In a blink of an eye, somehow it’s end the of October and Halloween is upon us all. No longer is it just a small celebration compared to our American friends across the pond who go large or go home for Halloween shenanigans.
Otherwise known as ‘All Hallows Evening’.
Which became ‘Hallowe’en.’
And now, as we commonly know it, Halloween.
No wonder they simplified it. People can’t even get their apostrophes right at the best of times, especially when high on sugar.
Some believe that Halloween ends the harvest season, which, spookily coupled with the fact that it occurs at the same time the clocks go back, it does seem to make sense. If you’re in this blog for some big facts about where it all originated from, then The Telegraph link gives some pretty interesting viewpoints, including the fact that people used to carve turnips, not pumpkins.
Without wanting to sound like a misery (which would be a totally apt costume), Halloween doesn’t sit well with me.
This nothing whatsoever to do with the fact that it is a Pagan festival. (Room for all beliefs on this blog).
It’s just because I like getting value for money with things and I’m a big punter for cost-per-wear when buying clothing. So, try as I might to get my kids to recycle something from ‘the dressing up box’, they’re not having it.
“What about a fairy princess zombie?” I ask.
(raised eyebrow from daughter #1)
“How about a rainbow unicorn devil?” I say cheerfully.
(raised eyebrow from daughter #2, although very, very hard to tell as she is super blonde and the eybrows will definitely require future tinting.)
“Maybe a mermaid monster?” I suggest helpfully.
(They both leave the room at this point.)
I summon up all the determination I have remaining after a two week half term stint and suggest a fun option for the youngest.
“How about bloodying up the fabulous pink tafetta ballgown that your sister wore in the school concert last year?” (Ebay £12.99)
Eldest throws a tantrum and refuses to give up the dress that she will never wear again and which no longer fits, simply that she loves it as ‘a memory’.
My turn to raise an eyebrow, which doesn’t go un-noticed by eldest.
“Mummy, can I customise your wedding dress then? It doesn’t fit you and you’re never going to wear it again….”
Fair point, well made.
But no. My dress shall sit in the loft, in all its tissue paper and boxed glory, until I can re-eneact the scene from ‘Pretty in Pink’, thus living out all of my John Hughes 80s fantasies.
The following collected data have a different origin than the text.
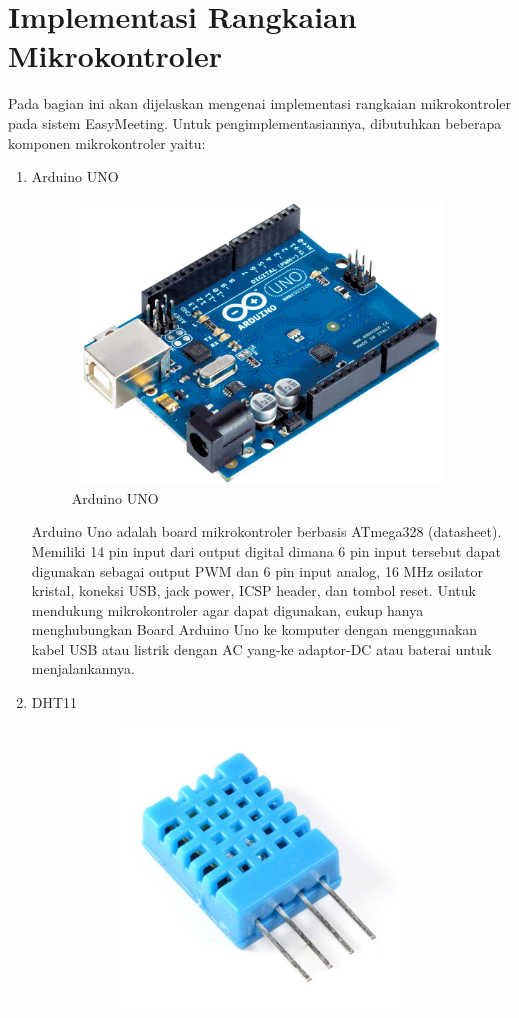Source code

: \section{Implementasi Rangkaian Mikrokontroler}
\tab Pada bagian ini akan dijelaskan mengenai implementasi rangkaian mikrokontroler pada sistem EasyMeeting. Untuk pengimplementasiannya, dibutuhkan beberapa komponen mikrokontroler yaitu:
\begin{enumerate}
	\item Arduino UNO
	\begin{figure}[H]
		\centerline {
			\includegraphics[width=10cm,height=7.5cm]{bab5/img/ARDUINO.png}
		}
		\caption{Arduino UNO}
		\label{figure:arduino}
	\end{figure}
	\tab Arduino Uno adalah board mikrokontroler berbasis ATmega328 (datasheet). Memiliki 14 pin input dari output digital  dimana 6 pin input tersebut dapat digunakan sebagai output PWM dan 6 pin input analog, 16 MHz osilator kristal, koneksi USB, jack power, ICSP header, dan tombol reset. Untuk mendukung mikrokontroler agar dapat digunakan, cukup hanya menghubungkan Board Arduino Uno ke komputer dengan menggunakan kabel USB atau listrik dengan AC yang-ke adaptor-DC atau baterai untuk menjalankannya.
	\pagebreak
	\item DHT11
	\begin{figure}[H]
		\centerline {
			\includegraphics[width=10cm,height=7.5cm]{bab5/img/dht11.png}
}
\end{figure}
\end{enumerate}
With a heavy heart I drag myself to the computer and thank and berate in equal amounts, those clever people at Amazon for inventing Prime.
My girls hear the keyboard click and come rushing in…
“That one! That one! ‘Zombie cheerleader’, Mummy!!! Quick – turn on 1-click!”
They are not fools, my offspring.
Upon me questioning the ‘zombie cheerleader hybrid’ being akin to a ‘zombie princess mish-mash’, ie. ‘scary’ merged with ‘sweet’, I am again met with a double set of raised eyebrows.
At the end of a two week half term stint, I am weak. And I give in, high on fumes of ‘We love you! Best mummy ever! Thank you thank you!’
It all just escalates from there really…
The loft decorations are brought down and as if by some Chanukah oil-burning miracle, the Poundland spider wreath decoration still has life in it and the battery is still going strong two years later.
As if by magic (dark fucking magic), there are lanterns and plastic ghosts and jars of eyeballs now adorning the front of my house that would make Jonathan Ross proud.
Just when I thought I had gotten away with it, the annual pumpkin request is made and we head off to Morrisons for pumpkins.
So we’re pretty much Halloween ready.
Costumes – √
Pumpkins – √
Decorations – √
Sweets for visitors – √
The trick part? Getting my kids to bed so I can hunt down the Bounty miniatures.
If that makes me a freak, I’m happy with that.